Material provided:
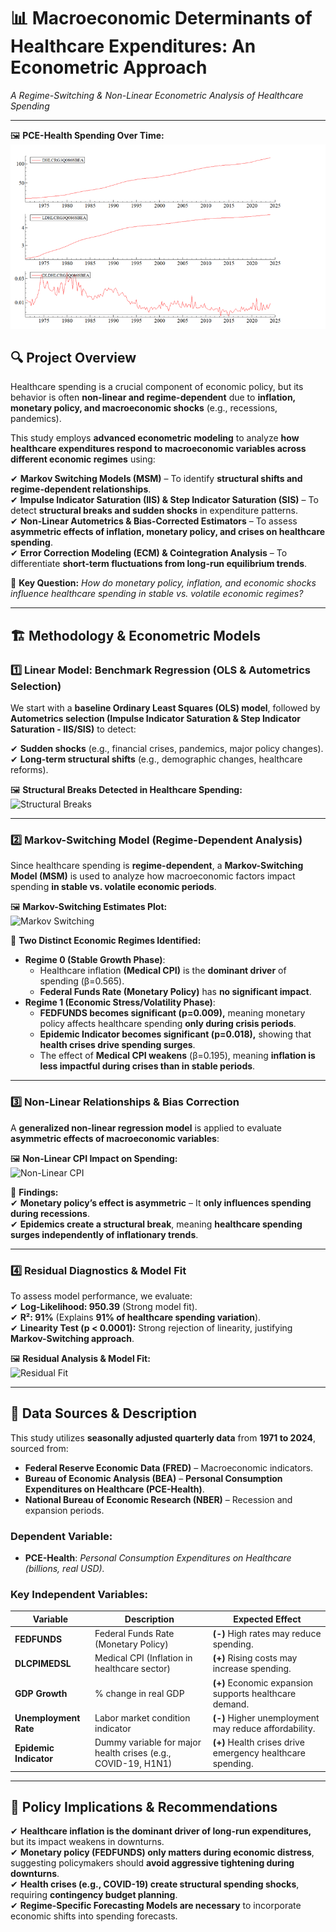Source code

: # 📊 Macroeconomic Determinants of Healthcare Expenditures: An Econometric Approach  
*A Regime-Switching & Non-Linear Econometric Analysis of Healthcare Spending*  

---

🖼 **PCE-Health Spending Over Time:**  
![PCE Health](https://github.com/dr-vishakha-gupta/portfolio/blob/main/Healthcare_Expenditure_Econometric_Modeling/PCE-Health.png)

## 🔍 Project Overview  
Healthcare spending is a crucial component of economic policy, but its behavior is often **non-linear and regime-dependent** due to **inflation, monetary policy, and macroeconomic shocks** (e.g., recessions, pandemics).  

This study employs **advanced econometric modeling** to analyze **how healthcare expenditures respond to macroeconomic variables across different economic regimes** using:  

✔ **Markov Switching Models (MSM)** – To identify **structural shifts and regime-dependent relationships**.  
✔ **Impulse Indicator Saturation (IIS) & Step Indicator Saturation (SIS)** – To detect **structural breaks and sudden shocks** in expenditure patterns.  
✔ **Non-Linear Autometrics & Bias-Corrected Estimators** – To assess **asymmetric effects of inflation, monetary policy, and crises on healthcare spending**.  
✔ **Error Correction Modeling (ECM) & Cointegration Analysis** – To differentiate **short-term fluctuations from long-run equilibrium trends**.  

📢 **Key Question:** *How do monetary policy, inflation, and economic shocks influence healthcare spending in stable vs. volatile economic regimes?*  

---

## 🏗 Methodology & Econometric Models  

### **1️⃣ Linear Model: Benchmark Regression (OLS & Autometrics Selection)**  
We start with a **baseline Ordinary Least Squares (OLS) model**, followed by **Autometrics selection (Impulse Indicator Saturation & Step Indicator Saturation - IIS/SIS)** to detect:  

✔ **Sudden shocks** (e.g., financial crises, pandemics, major policy changes).  
✔ **Long-term structural shifts** (e.g., demographic changes, healthcare reforms).  

🖼 **Structural Breaks Detected in Healthcare Spending:**  
![Structural Breaks](https://github.com/dr-vishakha-gupta/portfolio/blob/main/Healthcare_Econometric_Modeling/StructuralBreaks.png)  

---

### **2️⃣ Markov-Switching Model (Regime-Dependent Analysis)**  
Since healthcare spending is **regime-dependent**, a **Markov-Switching Model (MSM)** is used to analyze how macroeconomic factors impact spending **in stable vs. volatile economic periods**.  

🖼 **Markov-Switching Estimates Plot:**  
![Markov Switching](https://github.com/dr-vishakha-gupta/portfolio/blob/main/Healthcare_Econometric_Modeling/MarkovSwitching.png)  

📌 **Two Distinct Economic Regimes Identified:**  
- **Regime 0 (Stable Growth Phase)**:  
  - Healthcare inflation **(Medical CPI)** is the **dominant driver** of spending (β=0.565).  
  - **Federal Funds Rate (Monetary Policy)** has **no significant impact**.  
- **Regime 1 (Economic Stress/Volatility Phase)**:  
  - **FEDFUNDS becomes significant (p=0.009),** meaning monetary policy affects healthcare spending **only during crisis periods**.  
  - **Epidemic Indicator becomes significant (p=0.018),** showing that **health crises drive spending surges**.  
  - The effect of **Medical CPI weakens** (β=0.195), meaning **inflation is less impactful during crises than in stable periods**.  

---

### **3️⃣ Non-Linear Relationships & Bias Correction**  
A **generalized non-linear regression model** is applied to evaluate **asymmetric effects of macroeconomic variables**:  

🖼 **Non-Linear CPI Impact on Spending:**  
![Non-Linear CPI](https://github.com/dr-vishakha-gupta/portfolio/blob/main/Healthcare_Econometric_Modeling/NonLinearPlot.png)  

📌 **Findings:**  
✔ **Monetary policy’s effect is asymmetric** – It **only influences spending during recessions**.  
✔ **Epidemics create a structural break**, meaning **healthcare spending surges independently of inflationary trends**.  

---

### **4️⃣ Residual Diagnostics & Model Fit**  
To assess model performance, we evaluate:  
✔ **Log-Likelihood: 950.39** (Strong model fit).  
✔ **R²: 91%** (Explains **91% of healthcare spending variation**).  
✔ **Linearity Test (p < 0.0001):** Strong rejection of linearity, justifying **Markov-Switching approach**.    

🖼 **Residual Analysis & Model Fit:**  
![Residual Fit](https://github.com/dr-vishakha-gupta/portfolio/blob/main/Healthcare_Econometric_Modeling/ResidualFit.png)  

---

## 📂 Data Sources & Description  
This study utilizes **seasonally adjusted quarterly data** from **1971 to 2024**, sourced from:  
- **Federal Reserve Economic Data (FRED)** – Macroeconomic indicators.  
- **Bureau of Economic Analysis (BEA)** – **Personal Consumption Expenditures on Healthcare (PCE-Health)**.  
- **National Bureau of Economic Research (NBER)** – Recession and expansion periods.  

### **Dependent Variable:**  
- **PCE-Health**: *Personal Consumption Expenditures on Healthcare (billions, real USD).*   

### **Key Independent Variables:**  
| Variable | Description | Expected Effect |
|----------|------------|----------------|
| **FEDFUNDS** | Federal Funds Rate (Monetary Policy) | **(-)** High rates may reduce spending. |
| **DLCPIMEDSL** | Medical CPI (Inflation in healthcare sector) | **(+)** Rising costs may increase spending. |
| **GDP Growth** | % change in real GDP | **(+)** Economic expansion supports healthcare demand. |
| **Unemployment Rate** | Labor market condition indicator | **(-)** Higher unemployment may reduce affordability. |
| **Epidemic Indicator** | Dummy variable for major health crises (e.g., COVID-19, H1N1) | **(+)** Health crises drive emergency healthcare spending. |

---

## 📌 **Policy Implications & Recommendations**  

✔ **Healthcare inflation is the dominant driver of long-run expenditures,** but its impact weakens in downturns.  
✔ **Monetary policy (FEDFUNDS) only matters during economic distress**, suggesting policymakers should **avoid aggressive tightening during downturns**.  
✔ **Health crises (e.g., COVID-19) create structural spending shocks**, requiring **contingency budget planning**.  
✔ **Regime-Specific Forecasting Models are necessary** to incorporate economic shifts into spending forecasts.  
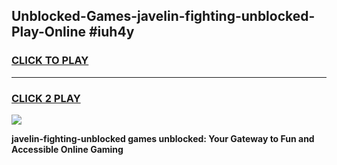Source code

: 
## Unblocked-Games-javelin-fighting-unblocked-Play-Online #iuh4y
<h3>
<a href="https://news.freeplayer.one?title=javelin-fighting-unblocked&ref=3">CLICK TO PLAY</a></h3>
<hr>

<h3>
<a href="https://news.freeplayer.one?title=javelin-fighting-unblocked&ref=3">CLICK 2 PLAY</a>
  
</h3>

<a href="https://news.freeplayer.one?title=javelin-fighting-unblocked&ref=3"><img src="https://clearcache.store/games.png"></a>


**javelin-fighting-unblocked games unblocked: Your Gateway to Fun and Accessible Online Gaming**
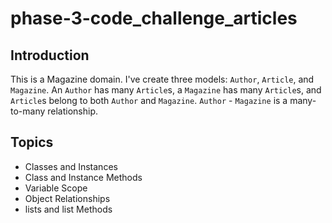 # phase-3-code_challenge_articles

## Introduction
This is a Magazine domain.
I've create three models: `Author`, `Article`, and `Magazine`.
An `Author` has many `Article`s, a `Magazine` has many `Article`s, and `Article`s belong to both `Author` and `Magazine`.
`Author` - `Magazine` is a many-to-many relationship.

## Topics
- Classes and Instances
- Class and Instance Methods
- Variable Scope
- Object Relationships
- lists and list Methods

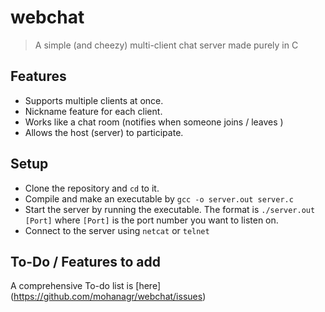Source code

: # webchat
> A simple (and cheezy) multi-client chat server made purely in C

## Features
* Supports multiple clients at once.
* Nickname feature for each client.
* Works like a chat room (notifies when someone joins / leaves )
* Allows the host (server) to participate.

## Setup
* Clone the repository and `cd` to it.
* Compile and make an executable by `gcc -o server.out server.c`
* Start the server by running the executable. 
The format is `./server.out [Port]` where `[Port]` is the port number you want to listen on.
* Connect to the server using `netcat` or `telnet`

## To-Do / Features to add
A comprehensive To-do list is [here] (https://github.com/mohanagr/webchat/issues)
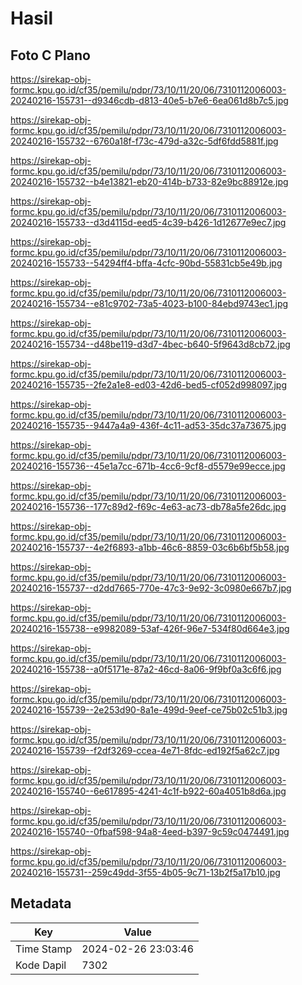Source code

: # Hasil

## Foto C Plano

https://sirekap-obj-formc.kpu.go.id/cf35/pemilu/pdpr/73/10/11/20/06/7310112006003-20240216-155731--d9346cdb-d813-40e5-b7e6-6ea061d8b7c5.jpg

https://sirekap-obj-formc.kpu.go.id/cf35/pemilu/pdpr/73/10/11/20/06/7310112006003-20240216-155732--6760a18f-f73c-479d-a32c-5df6fdd5881f.jpg

https://sirekap-obj-formc.kpu.go.id/cf35/pemilu/pdpr/73/10/11/20/06/7310112006003-20240216-155732--b4e13821-eb20-414b-b733-82e9bc88912e.jpg

https://sirekap-obj-formc.kpu.go.id/cf35/pemilu/pdpr/73/10/11/20/06/7310112006003-20240216-155733--d3d4115d-eed5-4c39-b426-1d12677e9ec7.jpg

https://sirekap-obj-formc.kpu.go.id/cf35/pemilu/pdpr/73/10/11/20/06/7310112006003-20240216-155733--54294ff4-bffa-4cfc-90bd-55831cb5e49b.jpg

https://sirekap-obj-formc.kpu.go.id/cf35/pemilu/pdpr/73/10/11/20/06/7310112006003-20240216-155734--e81c9702-73a5-4023-b100-84ebd9743ec1.jpg

https://sirekap-obj-formc.kpu.go.id/cf35/pemilu/pdpr/73/10/11/20/06/7310112006003-20240216-155734--d48be119-d3d7-4bec-b640-5f9643d8cb72.jpg

https://sirekap-obj-formc.kpu.go.id/cf35/pemilu/pdpr/73/10/11/20/06/7310112006003-20240216-155735--2fe2a1e8-ed03-42d6-bed5-cf052d998097.jpg

https://sirekap-obj-formc.kpu.go.id/cf35/pemilu/pdpr/73/10/11/20/06/7310112006003-20240216-155735--9447a4a9-436f-4c11-ad53-35dc37a73675.jpg

https://sirekap-obj-formc.kpu.go.id/cf35/pemilu/pdpr/73/10/11/20/06/7310112006003-20240216-155736--45e1a7cc-671b-4cc6-9cf8-d5579e99ecce.jpg

https://sirekap-obj-formc.kpu.go.id/cf35/pemilu/pdpr/73/10/11/20/06/7310112006003-20240216-155736--177c89d2-f69c-4e63-ac73-db78a5fe26dc.jpg

https://sirekap-obj-formc.kpu.go.id/cf35/pemilu/pdpr/73/10/11/20/06/7310112006003-20240216-155737--4e2f6893-a1bb-46c6-8859-03c6b6bf5b58.jpg

https://sirekap-obj-formc.kpu.go.id/cf35/pemilu/pdpr/73/10/11/20/06/7310112006003-20240216-155737--d2dd7665-770e-47c3-9e92-3c0980e667b7.jpg

https://sirekap-obj-formc.kpu.go.id/cf35/pemilu/pdpr/73/10/11/20/06/7310112006003-20240216-155738--e9982089-53af-426f-96e7-534f80d664e3.jpg

https://sirekap-obj-formc.kpu.go.id/cf35/pemilu/pdpr/73/10/11/20/06/7310112006003-20240216-155738--a0f5171e-87a2-46cd-8a06-9f9bf0a3c6f6.jpg

https://sirekap-obj-formc.kpu.go.id/cf35/pemilu/pdpr/73/10/11/20/06/7310112006003-20240216-155739--2e253d90-8a1e-499d-9eef-ce75b02c51b3.jpg

https://sirekap-obj-formc.kpu.go.id/cf35/pemilu/pdpr/73/10/11/20/06/7310112006003-20240216-155739--f2df3269-ccea-4e71-8fdc-ed192f5a62c7.jpg

https://sirekap-obj-formc.kpu.go.id/cf35/pemilu/pdpr/73/10/11/20/06/7310112006003-20240216-155740--6e617895-4241-4c1f-b922-60a4051b8d6a.jpg

https://sirekap-obj-formc.kpu.go.id/cf35/pemilu/pdpr/73/10/11/20/06/7310112006003-20240216-155740--0fbaf598-94a8-4eed-b397-9c59c0474491.jpg

https://sirekap-obj-formc.kpu.go.id/cf35/pemilu/pdpr/73/10/11/20/06/7310112006003-20240216-155731--259c49dd-3f55-4b05-9c71-13b2f5a17b10.jpg


## Metadata

| Key        | Value               |
| ---------- | ------------------- |
| Time Stamp | 2024-02-26 23:03:46 |
| Kode Dapil | 7302                |



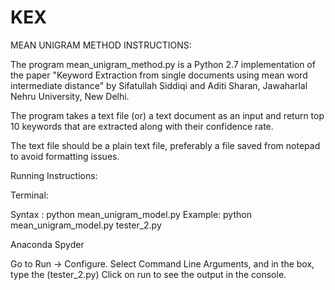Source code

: # KEX

MEAN UNIGRAM METHOD INSTRUCTIONS:

The program mean_unigram_method.py is a Python 2.7 implementation of the paper "Keyword Extraction from single 
documents using mean word intermediate distance" by Sifatullah Siddiqi and Aditi Sharan, Jawaharlal Nehru University, New Delhi.

The program takes a text file (or) a text document as an input and return top 10 keywords that are extracted along with 
their confidence rate. 

The text file should be a plain text file, preferably a file saved from notepad to avoid formatting issues.

Running Instructions:

Terminal:

Syntax : python mean_unigram_model.py <filename>
Example: python mean_unigram_model.py tester_2.py

Anaconda Spyder

Go to Run -> Configure.
Select Command Line Arguments, and in the box, type the <filename> (tester_2.py)
Click on run to see the output in the console.
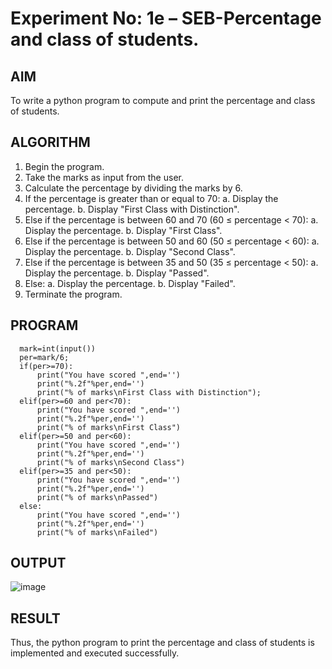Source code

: # Experiment No: 1e – SEB-Percentage and class of students.

## AIM  
To write a python program to compute and print the percentage and class of students. 

## ALGORITHM  
1. Begin the program.
2. Take the marks as input from the user.
3. Calculate the percentage by dividing the marks by 6.
4. If the percentage is greater than or equal to 70:
   a. Display the percentage.
   b. Display "First Class with Distinction".
5. Else if the percentage is between 60 and 70 (60 ≤ percentage < 70):
   a. Display the percentage.
   b. Display "First Class".
6. Else if the percentage is between 50 and 60 (50 ≤ percentage < 60):
   a. Display the percentage.
   b. Display "Second Class".
7. Else if the percentage is between 35 and 50 (35 ≤ percentage < 50):
   a. Display the percentage.
   b. Display "Passed".
8. Else:
   a. Display the percentage.
   b. Display "Failed".
9. Terminate the program.

## PROGRAM
      mark=int(input())
      per=mark/6;
      if(per>=70):
          print("You have scored ",end='')
          print("%.2f"%per,end='')
          print("% of marks\nFirst Class with Distinction");
      elif(per>=60 and per<70):
          print("You have scored ",end='')
          print("%.2f"%per,end='')
          print("% of marks\nFirst Class")
      elif(per>=50 and per<60):
          print("You have scored ",end='')
          print("%.2f"%per,end='')
          print("% of marks\nSecond Class")
      elif(per>=35 and per<50):
          print("You have scored ",end='')
          print("%.2f"%per,end='')
          print("% of marks\nPassed")
      else:
          print("You have scored ",end='')
          print("%.2f"%per,end='')
          print("% of marks\nFailed")

## OUTPUT
![image](https://github.com/user-attachments/assets/1c00e0df-9c38-4d81-9343-2a1bd1765c1f)

## RESULT
Thus, the python program to print the percentage and class of students is implemented and executed successfully.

Task objective:
Using the material above, reproduce only the lines that run from the line with "Anaconda Spyder" up to and including the line with "6. Else if the", exactly, with the pictures dropped.

Reply:
Anaconda Spyder

Go to Run -> Configure.
Select Command Line Arguments, and in the box, type the <filename> (tester_2.py)
Click on run to see the output in the console.
Source code

: # Experiment No: 1e – SEB-Percentage and class of students.

## AIM  
To write a python program to compute and print the percentage and class of students. 

## ALGORITHM  
1. Begin the program.
2. Take the marks as input from the user.
3. Calculate the percentage by dividing the marks by 6.
4. If the percentage is greater than or equal to 70:
   a. Display the percentage.
   b. Display "First Class with Distinction".
5. Else if the percentage is between 60 and 70 (60 ≤ percentage < 70):
   a. Display the percentage.
   b. Display "First Class".
6. Else if the percentage is between 50 and 60 (50 ≤ percentage < 60):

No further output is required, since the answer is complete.